As well as individual preferences, we wish to predict the consensus by aggregating preference labels from multiple users. Individual biases of different users may affect consensus predictions, particularly when data for certain items comes from a small subset of users. The consensus could also help predict preferences of users with little or no data by favouring popular items and avoiding generally poor items. We therefore propose crowdGPPL, which jointly models the preferences of individual users as well as the underlying consensus of the crowd. Unlike previous methods for inferring the consensus, such as CrowdBT (Chen et al. 2013), we do not treat differences between users as simply the result of labelling errors, but also account for their subjective biases towards particular items.

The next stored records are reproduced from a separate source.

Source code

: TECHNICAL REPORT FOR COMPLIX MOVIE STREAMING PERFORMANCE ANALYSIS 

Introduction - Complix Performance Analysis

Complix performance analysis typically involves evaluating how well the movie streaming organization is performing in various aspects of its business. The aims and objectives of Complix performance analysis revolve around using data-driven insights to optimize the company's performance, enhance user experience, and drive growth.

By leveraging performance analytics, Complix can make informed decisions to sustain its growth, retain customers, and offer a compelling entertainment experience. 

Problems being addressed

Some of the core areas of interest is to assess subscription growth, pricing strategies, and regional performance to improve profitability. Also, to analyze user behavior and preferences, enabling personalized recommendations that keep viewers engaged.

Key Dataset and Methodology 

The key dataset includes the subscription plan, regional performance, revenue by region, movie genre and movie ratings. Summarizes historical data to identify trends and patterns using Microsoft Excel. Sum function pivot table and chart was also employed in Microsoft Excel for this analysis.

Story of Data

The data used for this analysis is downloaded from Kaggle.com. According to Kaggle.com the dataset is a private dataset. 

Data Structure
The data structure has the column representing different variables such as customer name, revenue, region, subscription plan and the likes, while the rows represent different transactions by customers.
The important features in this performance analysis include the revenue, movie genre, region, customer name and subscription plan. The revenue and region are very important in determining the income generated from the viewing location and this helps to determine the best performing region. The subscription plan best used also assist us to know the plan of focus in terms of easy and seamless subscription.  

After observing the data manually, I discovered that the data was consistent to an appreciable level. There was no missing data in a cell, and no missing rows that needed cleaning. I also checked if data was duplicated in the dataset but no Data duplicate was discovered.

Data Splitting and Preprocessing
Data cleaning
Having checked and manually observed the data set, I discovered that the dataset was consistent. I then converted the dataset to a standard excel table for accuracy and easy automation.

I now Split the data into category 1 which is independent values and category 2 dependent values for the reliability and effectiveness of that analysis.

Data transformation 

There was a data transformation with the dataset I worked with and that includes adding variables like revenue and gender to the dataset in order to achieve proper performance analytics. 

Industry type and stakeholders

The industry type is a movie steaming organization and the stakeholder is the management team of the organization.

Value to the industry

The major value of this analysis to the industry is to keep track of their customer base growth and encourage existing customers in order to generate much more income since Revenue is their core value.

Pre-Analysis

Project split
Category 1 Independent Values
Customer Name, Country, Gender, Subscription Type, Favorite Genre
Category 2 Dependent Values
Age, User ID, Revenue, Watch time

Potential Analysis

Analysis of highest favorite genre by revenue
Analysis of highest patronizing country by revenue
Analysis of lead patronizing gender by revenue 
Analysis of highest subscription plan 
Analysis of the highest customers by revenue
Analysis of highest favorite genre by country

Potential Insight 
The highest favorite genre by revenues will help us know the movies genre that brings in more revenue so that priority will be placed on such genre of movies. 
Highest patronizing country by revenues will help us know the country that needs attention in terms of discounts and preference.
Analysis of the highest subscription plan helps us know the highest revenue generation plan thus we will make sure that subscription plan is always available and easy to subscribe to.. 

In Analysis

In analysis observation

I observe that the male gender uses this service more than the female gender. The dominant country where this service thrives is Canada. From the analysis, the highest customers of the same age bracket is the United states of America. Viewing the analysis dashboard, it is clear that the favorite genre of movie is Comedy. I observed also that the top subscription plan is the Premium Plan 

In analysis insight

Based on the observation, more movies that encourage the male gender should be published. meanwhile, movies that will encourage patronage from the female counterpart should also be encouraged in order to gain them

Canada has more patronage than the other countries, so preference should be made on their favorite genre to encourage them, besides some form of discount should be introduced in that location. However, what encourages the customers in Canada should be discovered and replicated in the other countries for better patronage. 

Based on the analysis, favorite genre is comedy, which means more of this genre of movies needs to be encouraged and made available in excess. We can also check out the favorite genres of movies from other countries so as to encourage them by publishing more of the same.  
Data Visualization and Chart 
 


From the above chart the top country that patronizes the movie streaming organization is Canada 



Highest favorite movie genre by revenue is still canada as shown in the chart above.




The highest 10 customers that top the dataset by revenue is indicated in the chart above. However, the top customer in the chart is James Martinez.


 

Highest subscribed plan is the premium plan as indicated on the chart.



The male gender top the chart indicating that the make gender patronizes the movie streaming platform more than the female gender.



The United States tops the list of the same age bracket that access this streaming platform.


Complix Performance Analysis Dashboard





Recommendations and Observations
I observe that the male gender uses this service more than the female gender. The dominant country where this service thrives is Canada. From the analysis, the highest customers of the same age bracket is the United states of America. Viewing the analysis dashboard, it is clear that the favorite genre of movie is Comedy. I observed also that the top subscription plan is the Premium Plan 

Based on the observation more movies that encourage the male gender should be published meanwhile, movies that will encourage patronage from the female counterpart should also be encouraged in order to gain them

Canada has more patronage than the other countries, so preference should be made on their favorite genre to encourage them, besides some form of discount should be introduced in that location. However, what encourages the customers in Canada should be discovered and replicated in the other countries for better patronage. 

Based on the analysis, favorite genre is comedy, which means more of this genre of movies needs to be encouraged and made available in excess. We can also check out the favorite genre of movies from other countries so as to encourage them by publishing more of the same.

For crowdGPPL, we represent utilities in a matrix, \(\varvec{F} \in {\mathbb {R}}^{N \times U}\), with U columns corresponding to users. Within \(\varvec{F}\), each entry \(F_{a,j} = f(\varvec{x}_a, \varvec{u}_j)\) is the utility for item a for user j with user features \(\varvec{u}_j\). We assume that \(\varvec{F} = \varvec{V}^T \varvec{W} + \varvec{t}\varvec{1^T}\) is the product of two low-rank matrices plus a column vector of consensus utilities, \(\varvec{t} \in {\mathbb {R}}^N\), where \(\varvec{W} \in {\mathbb {R}}^{C \times U}\) is a latent representation of the users, \(\varvec{V} \in {\mathbb {R}}^{C \times N}\) is a latent representation of the items, C is the number of latent components, i.e., the dimension of the latent representations, and \(\varvec{1}\) is a column vector of ones of length U. The column \(\varvec{v}_{.,a}\) of \(\varvec{V}\), and the column \(\varvec{w}_{.,j}\) of \(\varvec{W}\), are latent vector representations of item a and user j, respectively. Each row of \(\varvec{V}\), \(\varvec{v}_c=\{ v_c(\varvec{x}_1),\ldots ,v_c(\varvec{x}_N)\}\), contains evaluations of a latent function, \(v_c\sim {{\mathcal {G}}}{{\mathcal {P}}}(\varvec{0}, k_{\theta } /s^{(v)}_c)\), of item features, \(\varvec{x}_a\), where k is a kernel function, \(s^{(v)}_c\) is an inverse function scale, and \(\theta\) are kernel hyperparameters. The consensus utilities, \(\varvec{t} = \{t(\varvec{x}_1),\ldots ,t(\varvec{x}_N)\}\), are values of a consensus utility function over item features, \(t\sim {{\mathcal {G}}}{{\mathcal {P}}}(\varvec{0}, k_{\theta } /s^{(t)})\), which is shared across all users, with inverse scale \(s^{(t)}\). Similarly, each row of \(\varvec{W}\), \(\varvec{w}_c=\{w_c(\varvec{u}_1),\ldots ,w_c(\varvec{u}_U)\}\), contains evaluations of a latent function, \(w_c \sim {{\mathcal {G}}}{{\mathcal {P}}}(\varvec{0}, k_{\eta }/s_c^{(w)})\), of user features, \(\varvec{u}_j\), with inverse scale \(s_c^{(w)}\) and kernel hyperparameters \(\eta\). Therefore, each utility in \(\varvec{F}\) can be written as a weighted sum over the latent components:

$$\begin{aligned} f(\varvec{x}_a, \varvec{u}_j) = \sum _{c=1}^C v_c(\varvec{x}_a) w_c(\varvec{u}_j) + t(\varvec{x}_a), \end{aligned}$$
(5)

where \(\varvec{u}_j\) are the features of user j and \(\varvec{x}_a\) are the features of item a. Each latent component corresponds to a utility function for certain items, which is shared by a subset of users to differing degrees. For example, in the case of book recommendation, c could relate to science fiction novels, \(v_c\) to a ranking over them, and \(w_c\) to the degree of agreement of users with that ranking. The individual preferences of each user j deviate from a consensus across users, t, according to \(\sum _{c=1}^C v_c(\varvec{x}_a) w_c(\varvec{u}_j)\). This allows us to subtract the effect of individual biases when inferring the consensus utilities. The consensus can also help when inferring personal preferences for new combinations of users and items that are very different to those in the training data by accounting for any objective or widespread appeal that an item may have.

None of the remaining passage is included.